Thursday, February 11, 2010

My Opinion, for what it's worth....

The other day I found this blog....And after reading it and laughing about it I realized a few things. I am a Stay-at-home-Mom, always have been, really haven't wanted to be anything else. I love that I get to do this, and I am thankful that I have a Husband who gives me the ability to do this.

That being said. I know that there are women in our church who have to work, or choose to work. Do I look down upon them for these decisions? NO. I respect the decision that they and their husbands have made. However, I do have a problem with women (and sometimes men) who look down or have a problem with a decision that is NONE OF THEIR BUSINESS. And yes, I do know what the prophets have said about this, they have also said it is a decision that should be made between a husband and wife.

Now this poor boy over at MBP made a list of deal breakers for himself. Instead of taking him seriously as apparently some women in this world have (read the comments, of course Rush Limbaugh says that if you want to lower your opinion of the human race that read the comments of any article posted).
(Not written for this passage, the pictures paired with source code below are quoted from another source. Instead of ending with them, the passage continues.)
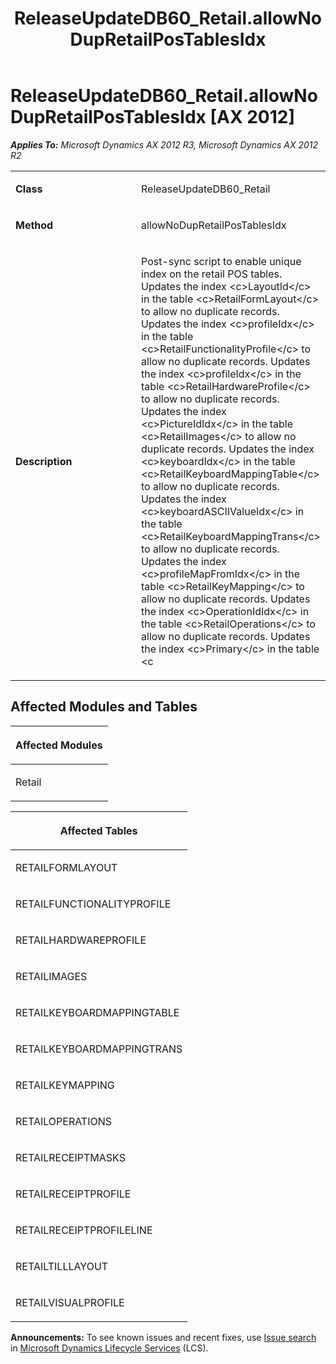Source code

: ﻿---
title: ReleaseUpdateDB60_Retail.allowNoDupRetailPosTablesIdx
TOCTitle: ReleaseUpdateDB60_Retail.allowNoDupRetailPosTablesIdx
ms:assetid: d887e0ed-617f-920a-2f16-1bf0c18212ef
ms:mtpsurl: https://msdn.microsoft.com/en-us/library/JJ687120(v=AX.60)
ms:contentKeyID: 49711567
ms.date: 05/18/2015
mtps_version: v=AX.60
---

# ReleaseUpdateDB60\_Retail.allowNoDupRetailPosTablesIdx [AX 2012]


_**Applies To:** Microsoft Dynamics AX 2012 R3, Microsoft Dynamics AX 2012 R2_

<table>
<colgroup>
<col style="width: 50%" />
<col style="width: 50%" />
</colgroup>
<tbody>
<tr class="odd">
<td><p><strong>Class</strong></p></td>
<td><p>ReleaseUpdateDB60_Retail</p></td>
</tr>
<tr class="even">
<td><p><strong>Method</strong></p></td>
<td><p>allowNoDupRetailPosTablesIdx</p></td>
</tr>
<tr class="odd">
<td><p><strong>Description</strong></p></td>
<td><p>Post-sync script to enable unique index on the retail POS tables. Updates the index &lt;c&gt;LayoutId&lt;/c&gt; in the table &lt;c&gt;RetailFormLayout&lt;/c&gt; to allow no duplicate records. Updates the index &lt;c&gt;profileIdx&lt;/c&gt; in the table &lt;c&gt;RetailFunctionalityProfile&lt;/c&gt; to allow no duplicate records. Updates the index &lt;c&gt;profileIdx&lt;/c&gt; in the table &lt;c&gt;RetailHardwareProfile&lt;/c&gt; to allow no duplicate records. Updates the index &lt;c&gt;PictureIdIdx&lt;/c&gt; in the table &lt;c&gt;RetailImages&lt;/c&gt; to allow no duplicate records. Updates the index &lt;c&gt;keyboardIdx&lt;/c&gt; in the table &lt;c&gt;RetailKeyboardMappingTable&lt;/c&gt; to allow no duplicate records. Updates the index &lt;c&gt;keyboardASCIIValueIdx&lt;/c&gt; in the table &lt;c&gt;RetailKeyboardMappingTrans&lt;/c&gt; to allow no duplicate records. Updates the index &lt;c&gt;profileMapFromIdx&lt;/c&gt; in the table &lt;c&gt;RetailKeyMapping&lt;/c&gt; to allow no duplicate records. Updates the index &lt;c&gt;OperationIdIdx&lt;/c&gt; in the table &lt;c&gt;RetailOperations&lt;/c&gt; to allow no duplicate records. Updates the index &lt;c&gt;Primary&lt;/c&gt; in the table &lt;c</p></td>
</tr>
</tbody>
</table>


## Affected Modules and Tables

<table>
<colgroup>
<col style="width: 100%" />
</colgroup>
<thead>
<tr class="header">
<th><p>Affected Modules</p></th>
</tr>
</thead>
<tbody>
<tr class="odd">
<td><p>Retail</p></td>
</tr>
</tbody>
</table>


<table>
<colgroup>
<col style="width: 100%" />
</colgroup>
<thead>
<tr class="header">
<th><p>Affected Tables</p></th>
</tr>
</thead>
<tbody>
<tr class="odd">
<td><p>RETAILFORMLAYOUT</p></td>
</tr>
<tr class="even">
<td><p>RETAILFUNCTIONALITYPROFILE</p></td>
</tr>
<tr class="odd">
<td><p>RETAILHARDWAREPROFILE</p></td>
</tr>
<tr class="even">
<td><p>RETAILIMAGES</p></td>
</tr>
<tr class="odd">
<td><p>RETAILKEYBOARDMAPPINGTABLE</p></td>
</tr>
<tr class="even">
<td><p>RETAILKEYBOARDMAPPINGTRANS</p></td>
</tr>
<tr class="odd">
<td><p>RETAILKEYMAPPING</p></td>
</tr>
<tr class="even">
<td><p>RETAILOPERATIONS</p></td>
</tr>
<tr class="odd">
<td><p>RETAILRECEIPTMASKS</p></td>
</tr>
<tr class="even">
<td><p>RETAILRECEIPTPROFILE</p></td>
</tr>
<tr class="odd">
<td><p>RETAILRECEIPTPROFILELINE</p></td>
</tr>
<tr class="even">
<td><p>RETAILTILLLAYOUT</p></td>
</tr>
<tr class="odd">
<td><p>RETAILVISUALPROFILE</p></td>
</tr>
</tbody>
</table>

  
**Announcements:** To see known issues and recent fixes, use [Issue search](http://go.microsoft.com/fwlink/?linkid=389258) in [Microsoft Dynamics Lifecycle Services](http://go.microsoft.com/fwlink/?linkid=306505) (LCS).


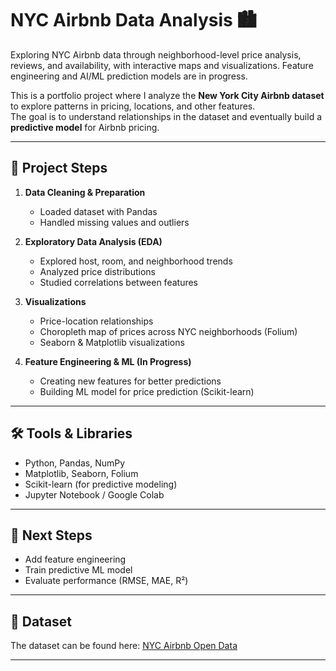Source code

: # NYC Airbnb Data Analysis 🏙️
Exploring NYC Airbnb data through neighborhood-level price analysis, reviews, and availability, with interactive maps and visualizations. Feature engineering and AI/ML prediction models are in progress.

This is a portfolio project where I analyze the **New York City Airbnb dataset** to explore patterns in pricing, locations, and other features.  
The goal is to understand relationships in the dataset and eventually build a **predictive model** for Airbnb pricing.  

---

## 📌 Project Steps

1. **Data Cleaning & Preparation**
   - Loaded dataset with Pandas
   - Handled missing values and outliers

2. **Exploratory Data Analysis (EDA)**
   - Explored host, room, and neighborhood trends
   - Analyzed price distributions
   - Studied correlations between features

3. **Visualizations**
   - Price-location relationships
   - Choropleth map of prices across NYC neighborhoods (Folium)
   - Seaborn & Matplotlib visualizations

4. **Feature Engineering & ML (In Progress)**
   - Creating new features for better predictions
   - Building ML model for price prediction (Scikit-learn)

---

## 🛠️ Tools & Libraries
- Python, Pandas, NumPy  
- Matplotlib, Seaborn, Folium  
- Scikit-learn (for predictive modeling)  
- Jupyter Notebook / Google Colab  

---

## 🔮 Next Steps
- Add feature engineering  
- Train predictive ML model  
- Evaluate performance (RMSE, MAE, R²)  

---

## 📂 Dataset
The dataset can be found here: [NYC Airbnb Open Data](https://www.kaggle.com/datasets/dgomonov/new-york-city-airbnb-open-data)

---

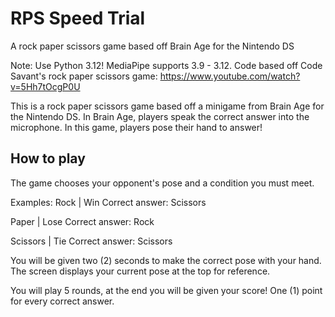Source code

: # RPS Speed Trial
A rock paper scissors game based off Brain Age for the Nintendo DS

Note: Use Python 3.12! MediaPipe supports 3.9 - 3.12.
Code based off Code Savant's rock paper scissors game: https://www.youtube.com/watch?v=5Hh7tOcgP0U

This is a rock paper scissors game based off a minigame from Brain Age for the Nintendo DS. In Brain Age, players speak the correct answer into the microphone. In this game, players pose their hand to answer!

## How to play

The game chooses your opponent's pose and a condition you must meet.

Examples:
Rock | Win
Correct answer: Scissors

Paper | Lose
Correct answer: Rock

Scissors | Tie
Correct answer: Scissors

You will be given two (2) seconds to make the correct pose with your hand. The screen displays your current pose at the top for reference.

You will play 5 rounds, at the end you will be given your score! One (1) point for every correct answer.

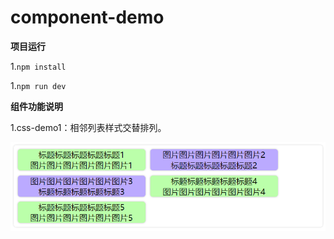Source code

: # component-demo

**项目运行**

1.`npm install`

1.`npm run dev`

**组件功能说明**

1.css-demo1：相邻列表样式交替排列。

![image-20230323160242297](./src/images/image-20230323160242297.png)

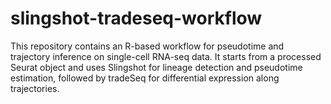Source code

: # slingshot-tradeseq-workflow
This repository contains an R-based workflow for pseudotime and trajectory inference on single-cell RNA-seq data. It starts from a processed Seurat object and uses Slingshot for lineage detection and pseudotime estimation, followed by tradeSeq for differential expression along trajectories.

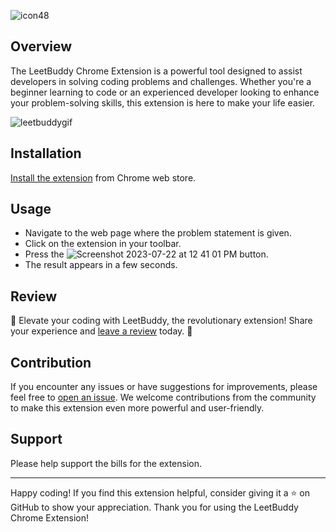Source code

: ![icon48](https://github.com/ssc3/leetbuddy.github.io/assets/3619841/9cd0d700-b412-4223-9fd3-36d24bccfc74)


## Overview

The LeetBuddy Chrome Extension is a powerful tool designed to assist developers in solving coding problems and challenges. Whether you're a beginner learning to code or an experienced developer looking to enhance your problem-solving skills, this extension is here to make your life easier.

![leetbuddygif](https://github.com/ssc3/leetbuddy.github.io/assets/3619841/7da6e901-cd7c-4e1a-aa13-4e5151273d61)


## Installation

[Install the extension](https://chrome.google.com/webstore/detail/leetbuddy/gjbogplpdlgmojginmempnicbpbledkn) from Chrome web store.

## Usage
- Navigate to the web page where the problem statement is given.
- Click on the extension in your toolbar.
- Press the ![Screenshot 2023-07-22 at 12 41 01 PM](https://github.com/ssc3/leetbuddy.github.io/assets/3619841/de2d00c4-51bd-4b30-991f-c2a9d1acb561) button.
- The result appears in a few seconds.

## Review
🌟 Elevate your coding with LeetBuddy, the revolutionary extension! Share your experience and [leave a review](https://chrome.google.com/webstore/detail/leetbuddy/gjbogplpdlgmojginmempnicbpbledkn) today. 🌟

## Contribution
If you encounter any issues or have suggestions for improvements, please feel free to [open an issue](https://github.com/ssc3/leetbuddy.github.io/issues). We welcome contributions from the community to make this extension even more powerful and user-friendly.

## Support
Please help support the bills for the extension.





---

Happy coding! If you find this extension helpful, consider giving it a ⭐ on GitHub to show your appreciation. Thank you for using the LeetBuddy Chrome Extension!
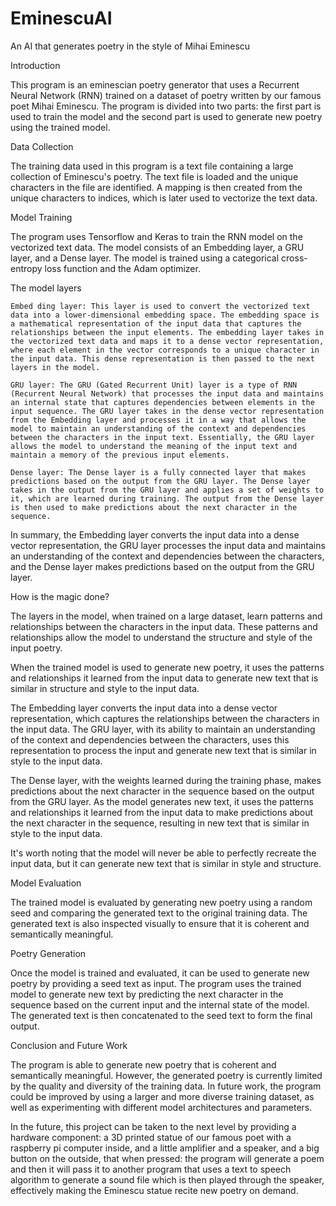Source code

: # EminescuAI
An AI that generates poetry in the style of Mihai Eminescu

Introduction

This program is an eminescian poetry generator that uses a Recurrent Neural Network (RNN) trained on a dataset of poetry written by our famous poet Mihai Eminescu. The program is divided into two parts: the first part is used to train the model and the second part is used to generate new poetry using the trained model.


Data Collection

The training data used in this program is a text file containing a large collection of Eminescu's poetry. The text file is loaded and the unique characters in the file are identified. A mapping is then created from the unique characters to indices, which is later used to vectorize the text data.


Model Training

The program uses Tensorflow and Keras to train the RNN model on the vectorized text data. The model consists of an Embedding layer, a GRU layer, and a Dense layer. The model is trained using a categorical cross-entropy loss function and the Adam optimizer.


The model layers

    Embed ding layer: This layer is used to convert the vectorized text data into a lower-dimensional embedding space. The embedding space is a mathematical representation of the input data that captures the relationships between the input elements. The embedding layer takes in the vectorized text data and maps it to a dense vector representation, where each element in the vector corresponds to a unique character in the input data. This dense representation is then passed to the next layers in the model.

    GRU layer: The GRU (Gated Recurrent Unit) layer is a type of RNN (Recurrent Neural Network) that processes the input data and maintains an internal state that captures dependencies between elements in the input sequence. The GRU layer takes in the dense vector representation from the Embedding layer and processes it in a way that allows the model to maintain an understanding of the context and dependencies between the characters in the input text. Essentially, the GRU layer allows the model to understand the meaning of the input text and maintain a memory of the previous input elements.

    Dense layer: The Dense layer is a fully connected layer that makes predictions based on the output from the GRU layer. The Dense layer takes in the output from the GRU layer and applies a set of weights to it, which are learned during training. The output from the Dense layer is then used to make predictions about the next character in the sequence.

In summary, the Embedding layer converts the input data into a dense vector representation, the GRU layer processes the input data and maintains an understanding of the context and dependencies between the characters, and the Dense layer makes predictions based on the output from the GRU layer.


How is the magic done?

The layers in the model, when trained on a large dataset, learn patterns and relationships between the characters in the input data. These patterns and relationships allow the model to understand the structure and style of the input poetry.

When the trained model is used to generate new poetry, it uses the patterns and relationships it learned from the input data to generate new text that is similar in structure and style to the input data.

The Embedding layer converts the input data into a dense vector representation, which captures the relationships between the characters in the input data. The GRU layer, with its ability to maintain an understanding of the context and dependencies between the characters, uses this representation to process the input and generate new text that is similar in style to the input data.

The Dense layer, with the weights learned during the training phase, makes predictions about the next character in the sequence based on the output from the GRU layer. As the model generates new text, it uses the patterns and relationships it learned from the input data to make predictions about the next character in the sequence, resulting in new text that is similar in style to the input data.

It's worth noting that the model will never be able to perfectly recreate the input data, but it can generate new text that is similar in style and structure.


Model Evaluation

The trained model is evaluated by generating new poetry using a random seed and comparing the generated text to the original training data. The generated text is also inspected visually to ensure that it is coherent and semantically meaningful.


Poetry Generation

Once the model is trained and evaluated, it can be used to generate new poetry by providing a seed text as input. The program uses the trained model to generate new text by predicting the next character in the sequence based on the current input and the internal state of the model. The generated text is then concatenated to the seed text to form the final output.


Conclusion and Future Work

The program is able to generate new poetry that is coherent and semantically meaningful. However, the generated poetry is currently limited by the quality and diversity of the training data. In future work, the program could be improved by using a larger and more diverse training dataset, as well as experimenting with different model architectures and parameters.

In the future, this project can be taken to the next level by providing a hardware component: a 3D printed statue of our famous poet with a raspberry pi computer inside, and a little amplifier and a speaker, and a big button on the outside, that when pressed: the program will generate a poem and then it will pass it to another program that uses a text to speech algorithm to generate a sound file which is then played through the speaker, effectively making the Eminescu statue recite new poetry on demand.
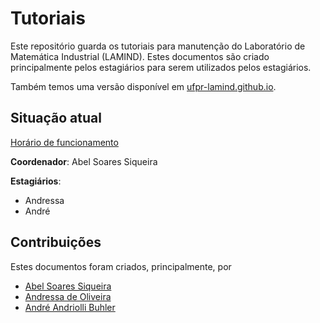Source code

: # Tutoriais

Este repositório guarda os tutoriais para manutenção do
Laboratório de Matemática Industrial (LAMIND).
Estes documentos são criado principalmente pelos estagiários
para serem utilizados pelos estagiários.

Também temos uma versão disponível em
[ufpr-lamind.github.io](http://ufpr-lamind.github.io).

## Situação atual

[Horário de funcionamento](horario.md)

**Coordenador**: Abel Soares Siqueira

**Estagiários**:
  - Andressa
  - André

## Contribuições

Estes documentos foram criados, principalmente, por
  - [Abel Soares Siqueira](http://github.com/abelsiqueira)
  - [Andressa de Oliveira](http://github.com/andryolivei)
  - [André Andriolli Buhler](http://github.com/andrebuhler)
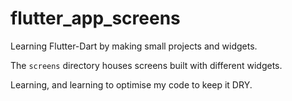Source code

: # flutter_app_screens

Learning Flutter-Dart by making small projects and widgets. 

The `screens` directory houses screens built with different widgets.

Learning, and learning to optimise my code to keep it DRY.
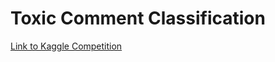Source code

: # Toxic Comment Classification
[Link to Kaggle Competition](https://www.kaggle.com/c/jigsaw-toxic-comment-classification-challenge)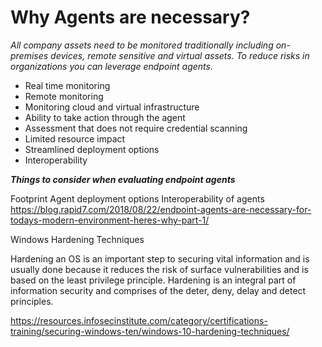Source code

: # Why Agents are necessary?

_All company assets need to be monitored traditionally including on-premises devices, remote 
sensitive and virtual assets. To reduce risks in organizations you can leverage endpoint agents._

* Real time monitoring
* Remote monitoring
* Monitoring cloud and virtual infrastructure
* Ability to take action through the agent
* Assessment that does not require credential scanning
* Limited resource impact
* Streamlined deployment options
* Interoperability

**_Things to consider when evaluating endpoint agents_**

Footprint
Agent deployment options
Interoperability of agents
https://blog.rapid7.com/2018/08/22/endpoint-agents-are-necessary-for-todays-modern-environment-heres-why-part-1/


Windows Hardening Techniques

Hardening an OS is an important step to securing vital information and is usually done because it reduces the risk of surface vulnerabilities and is based on the least privilege principle. Hardening is an integral part of information security and comprises of the deter, deny, delay and detect principles.


https://resources.infosecinstitute.com/category/certifications-training/securing-windows-ten/windows-10-hardening-techniques/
I chose to laugh at the whole thing and think to myself what a funny boy he is. He is allowed his opinion. Leave the poor guy alone. Some day he will be married. And then his little world will come crashing down around him.

Dan always likes to say: A man gets married hoping the women won't change and she does, a women gets married thinking she can change the man but he will not.


3 comments:

Jules AF said...

Reading the comments on that blog did lower my opinion of the human race. I like what Rush Limbaugh says about that haha. That's so true. Every time I read the comments on ANYTHING church related, I come closer and closer to separating from the church permanently.

Anonymous said...

wow..what an interesting topic...that's the beauty of our faith/religion, we are given free agency to choose. I have always worked since I was in a jr in high school and have come to love the idea that I am and can be independent, my choice/agency. when I got married and had kids, the thought of staying home to be a fulltime mom never entered my mind until one day and 3 kids later, my husband decided that it was time I step out of the working world to be a fulltime mom and it was a huge change for me. I loved it first but then I got comfortable because I knew I had the whole dang day and tomorrow was another day to accomplish all the list of chores to do. My breaking point was when I was still wearing my pjs around all day and noticing that I can always do that later...yep...took 1 year off from the working world and that was all I needed to confirm that I needed to work. What was nice was that both my husband and mine's job were opposite of each other, i worked nighs he worked days and so our kids were always with one of us and it worked and things balanced out...now...as a single parent, I often day dream of that one year being home and how I wish I could be home especially now with kids a little older and how I could cook home cooked meals everyday of the week and I could always help out with school as one child complains that i'm the only mom that doesn't every come to class...so with all that being said...I think its an individual choice and one that you alone will be held accountable for with what needs to happen to take care of your own family. I wish my husband was alive to help me with these teenage issues; but then again, the church gives me that hope that I am doing all I can to provide for my little family until we meet again...every opinion counts!

Zona Bosted said...

Thank you Lina I couldn't of said it better!